Ce qui est fait n'est pas à faire, c'est-à-dire quand on peut faire une chose, il ne faut pas la différer.

Il a fait comme Robin fit à la danse, du mieux qu'il put.

Il est comme le bonnetier, il n'en fait qu'à sa tête, c'est-à-dire il suit toujours sa volonté, sa fantaisie (on joue ici sur ce que le bonnetier fait des bonnets à sa tête).

L'occasion fait le larron, c'est-à-dire l'occasion fait qu'on cède à des tentations auxquelles autrement on n'aurait pas cédé.
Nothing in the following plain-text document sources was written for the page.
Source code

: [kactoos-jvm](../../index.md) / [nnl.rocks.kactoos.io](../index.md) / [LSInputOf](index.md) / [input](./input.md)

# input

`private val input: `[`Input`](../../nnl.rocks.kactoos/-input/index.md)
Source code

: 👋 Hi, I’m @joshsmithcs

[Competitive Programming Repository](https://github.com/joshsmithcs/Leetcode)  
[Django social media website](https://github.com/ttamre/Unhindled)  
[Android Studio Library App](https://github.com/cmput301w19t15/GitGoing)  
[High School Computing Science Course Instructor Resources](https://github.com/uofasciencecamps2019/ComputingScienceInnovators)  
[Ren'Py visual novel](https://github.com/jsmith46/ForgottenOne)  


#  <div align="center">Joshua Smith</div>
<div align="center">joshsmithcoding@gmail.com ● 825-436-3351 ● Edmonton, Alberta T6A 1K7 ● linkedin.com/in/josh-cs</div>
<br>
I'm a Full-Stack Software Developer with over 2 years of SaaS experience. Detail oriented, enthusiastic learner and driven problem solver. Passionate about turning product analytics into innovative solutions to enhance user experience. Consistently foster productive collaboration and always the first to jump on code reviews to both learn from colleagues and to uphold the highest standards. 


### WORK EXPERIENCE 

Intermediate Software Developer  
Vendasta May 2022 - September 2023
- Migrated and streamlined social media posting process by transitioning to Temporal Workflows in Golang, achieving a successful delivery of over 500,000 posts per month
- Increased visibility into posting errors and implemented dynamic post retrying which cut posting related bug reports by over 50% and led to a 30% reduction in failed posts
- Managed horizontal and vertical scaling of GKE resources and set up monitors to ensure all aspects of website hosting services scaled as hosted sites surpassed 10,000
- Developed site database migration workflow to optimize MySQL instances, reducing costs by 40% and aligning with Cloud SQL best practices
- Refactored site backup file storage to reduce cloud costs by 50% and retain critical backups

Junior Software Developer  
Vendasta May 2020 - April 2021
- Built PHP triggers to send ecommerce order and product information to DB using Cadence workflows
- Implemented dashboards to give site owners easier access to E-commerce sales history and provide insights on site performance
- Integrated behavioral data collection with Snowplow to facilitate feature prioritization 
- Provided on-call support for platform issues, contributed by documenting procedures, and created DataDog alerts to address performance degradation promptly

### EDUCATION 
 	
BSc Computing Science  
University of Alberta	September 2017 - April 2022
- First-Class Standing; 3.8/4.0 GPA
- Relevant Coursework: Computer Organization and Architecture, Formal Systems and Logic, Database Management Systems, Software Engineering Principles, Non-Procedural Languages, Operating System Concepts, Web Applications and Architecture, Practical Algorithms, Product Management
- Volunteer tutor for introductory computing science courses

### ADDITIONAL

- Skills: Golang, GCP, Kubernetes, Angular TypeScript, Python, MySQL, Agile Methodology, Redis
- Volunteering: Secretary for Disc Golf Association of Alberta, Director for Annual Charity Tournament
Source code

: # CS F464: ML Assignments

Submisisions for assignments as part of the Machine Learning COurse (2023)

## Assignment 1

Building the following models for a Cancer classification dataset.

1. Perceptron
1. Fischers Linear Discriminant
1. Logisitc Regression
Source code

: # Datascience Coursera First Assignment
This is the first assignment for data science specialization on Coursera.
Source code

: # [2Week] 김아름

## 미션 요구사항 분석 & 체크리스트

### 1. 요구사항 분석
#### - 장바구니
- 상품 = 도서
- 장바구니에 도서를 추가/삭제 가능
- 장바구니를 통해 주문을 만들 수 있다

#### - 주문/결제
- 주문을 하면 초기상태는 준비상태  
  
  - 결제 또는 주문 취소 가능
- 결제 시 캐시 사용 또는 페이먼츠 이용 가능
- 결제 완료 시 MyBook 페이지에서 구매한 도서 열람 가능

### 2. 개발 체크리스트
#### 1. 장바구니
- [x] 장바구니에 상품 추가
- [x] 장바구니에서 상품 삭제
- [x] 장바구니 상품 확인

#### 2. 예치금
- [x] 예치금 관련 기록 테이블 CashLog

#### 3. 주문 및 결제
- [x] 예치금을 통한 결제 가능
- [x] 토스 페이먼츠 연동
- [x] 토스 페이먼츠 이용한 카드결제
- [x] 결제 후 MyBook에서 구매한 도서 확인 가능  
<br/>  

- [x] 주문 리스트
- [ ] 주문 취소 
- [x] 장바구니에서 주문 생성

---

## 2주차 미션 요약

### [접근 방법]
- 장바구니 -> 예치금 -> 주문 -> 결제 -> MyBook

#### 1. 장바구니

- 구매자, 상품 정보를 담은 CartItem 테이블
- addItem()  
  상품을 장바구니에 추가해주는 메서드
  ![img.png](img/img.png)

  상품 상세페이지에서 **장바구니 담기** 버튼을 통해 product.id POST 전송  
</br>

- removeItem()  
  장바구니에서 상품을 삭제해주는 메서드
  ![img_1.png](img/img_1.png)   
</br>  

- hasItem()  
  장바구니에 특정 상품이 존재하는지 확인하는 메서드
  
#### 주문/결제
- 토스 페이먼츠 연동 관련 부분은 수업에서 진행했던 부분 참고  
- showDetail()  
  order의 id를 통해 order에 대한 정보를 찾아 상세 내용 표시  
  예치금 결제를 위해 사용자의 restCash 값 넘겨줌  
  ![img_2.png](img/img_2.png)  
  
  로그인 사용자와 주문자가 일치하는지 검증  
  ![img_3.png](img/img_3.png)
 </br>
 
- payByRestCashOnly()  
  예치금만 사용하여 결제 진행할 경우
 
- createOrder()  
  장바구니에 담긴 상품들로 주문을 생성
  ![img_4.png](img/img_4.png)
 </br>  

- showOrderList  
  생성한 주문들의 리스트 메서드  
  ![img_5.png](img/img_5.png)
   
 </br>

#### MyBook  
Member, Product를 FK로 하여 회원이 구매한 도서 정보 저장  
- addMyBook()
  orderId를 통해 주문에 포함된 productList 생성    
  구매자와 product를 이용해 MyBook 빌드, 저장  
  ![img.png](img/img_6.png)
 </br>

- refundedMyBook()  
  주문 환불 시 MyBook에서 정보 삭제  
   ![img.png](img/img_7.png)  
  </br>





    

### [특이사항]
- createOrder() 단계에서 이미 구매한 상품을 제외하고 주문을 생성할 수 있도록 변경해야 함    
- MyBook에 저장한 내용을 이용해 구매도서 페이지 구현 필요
On ne saurait faire d'une buse un épervier, on ne peut transformer un sot en habile homme.

Les riches font leur paradis en ce monde.

Comme il te fera, fais-lui, c'est-à-dire rends-lui la pareille.

C'est à moi à faire, et à vous à vous taire.

Laissons-les dire pourvu qu'ils nous laissent faire.

Faire et dire sont deux, c'est-à-dire il y a loin entre la parole et l'effet.

Qui bien fera bien trouvera.

On ne peut faire qu'en faisant, c'est-à-dire ce n'est qu'en pratiquant les choses qu'on y devient habile.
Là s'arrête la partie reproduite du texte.